## About this exercise
Give again only those lines from the start of the entries through the line holding "- Access pattern learning", leaving them as they are.

Saved data entries:
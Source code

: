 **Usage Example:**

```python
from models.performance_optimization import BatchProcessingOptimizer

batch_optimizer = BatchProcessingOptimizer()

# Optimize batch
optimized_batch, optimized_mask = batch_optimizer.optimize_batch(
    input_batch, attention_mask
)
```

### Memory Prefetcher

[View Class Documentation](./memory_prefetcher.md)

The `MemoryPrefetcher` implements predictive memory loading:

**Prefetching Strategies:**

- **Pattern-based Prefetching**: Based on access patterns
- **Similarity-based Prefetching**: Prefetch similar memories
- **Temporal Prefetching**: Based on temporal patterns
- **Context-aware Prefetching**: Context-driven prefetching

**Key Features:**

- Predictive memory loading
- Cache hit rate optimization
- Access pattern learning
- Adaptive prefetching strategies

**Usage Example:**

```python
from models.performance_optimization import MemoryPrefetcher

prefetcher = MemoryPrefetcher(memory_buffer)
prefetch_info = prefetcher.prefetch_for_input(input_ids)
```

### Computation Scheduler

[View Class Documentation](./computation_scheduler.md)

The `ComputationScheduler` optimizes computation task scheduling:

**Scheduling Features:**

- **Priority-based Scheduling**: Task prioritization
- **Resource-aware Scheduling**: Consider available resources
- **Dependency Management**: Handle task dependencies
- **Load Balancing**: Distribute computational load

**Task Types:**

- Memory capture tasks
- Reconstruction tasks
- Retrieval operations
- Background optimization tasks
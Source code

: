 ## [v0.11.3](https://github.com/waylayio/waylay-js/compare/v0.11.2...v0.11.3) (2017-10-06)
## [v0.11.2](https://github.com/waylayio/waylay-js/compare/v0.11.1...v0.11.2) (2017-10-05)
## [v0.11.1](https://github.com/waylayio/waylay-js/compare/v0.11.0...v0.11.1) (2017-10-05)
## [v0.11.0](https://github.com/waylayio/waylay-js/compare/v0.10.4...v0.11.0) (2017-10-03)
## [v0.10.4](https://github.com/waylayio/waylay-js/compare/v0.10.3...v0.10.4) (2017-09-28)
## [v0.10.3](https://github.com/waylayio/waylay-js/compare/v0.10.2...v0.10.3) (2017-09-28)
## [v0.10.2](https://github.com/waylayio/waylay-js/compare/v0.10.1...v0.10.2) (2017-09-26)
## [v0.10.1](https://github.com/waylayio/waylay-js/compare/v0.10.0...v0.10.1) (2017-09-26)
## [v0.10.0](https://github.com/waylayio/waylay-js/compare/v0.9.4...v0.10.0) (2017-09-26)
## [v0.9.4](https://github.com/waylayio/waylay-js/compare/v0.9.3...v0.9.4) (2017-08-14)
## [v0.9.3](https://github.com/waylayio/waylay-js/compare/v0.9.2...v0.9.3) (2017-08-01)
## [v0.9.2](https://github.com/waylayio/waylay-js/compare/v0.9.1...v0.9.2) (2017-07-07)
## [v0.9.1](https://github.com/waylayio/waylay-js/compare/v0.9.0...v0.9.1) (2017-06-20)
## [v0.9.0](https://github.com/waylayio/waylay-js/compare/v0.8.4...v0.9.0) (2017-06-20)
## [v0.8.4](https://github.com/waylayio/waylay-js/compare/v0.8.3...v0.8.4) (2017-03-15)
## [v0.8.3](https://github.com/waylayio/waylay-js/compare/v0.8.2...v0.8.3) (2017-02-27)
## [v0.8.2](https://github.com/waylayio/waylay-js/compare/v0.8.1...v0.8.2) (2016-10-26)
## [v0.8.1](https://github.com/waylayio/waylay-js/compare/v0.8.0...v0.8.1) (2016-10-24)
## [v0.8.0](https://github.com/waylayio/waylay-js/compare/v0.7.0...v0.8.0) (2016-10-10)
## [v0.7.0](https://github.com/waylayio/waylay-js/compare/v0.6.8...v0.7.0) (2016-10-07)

## Response
Source code

: **Usage Example:**

```python
from models.performance_optimization import BatchProcessingOptimizer

batch_optimizer = BatchProcessingOptimizer()

# Optimize batch
optimized_batch, optimized_mask = batch_optimizer.optimize_batch(
    input_batch, attention_mask
)
```

### Memory Prefetcher

[View Class Documentation](./memory_prefetcher.md)

The `MemoryPrefetcher` implements predictive memory loading:

**Prefetching Strategies:**

- **Pattern-based Prefetching**: Based on access patterns
- **Similarity-based Prefetching**: Prefetch similar memories
- **Temporal Prefetching**: Based on temporal patterns
- **Context-aware Prefetching**: Context-driven prefetching

**Key Features:**

- Predictive memory loading
- Cache hit rate optimization
- Access pattern learning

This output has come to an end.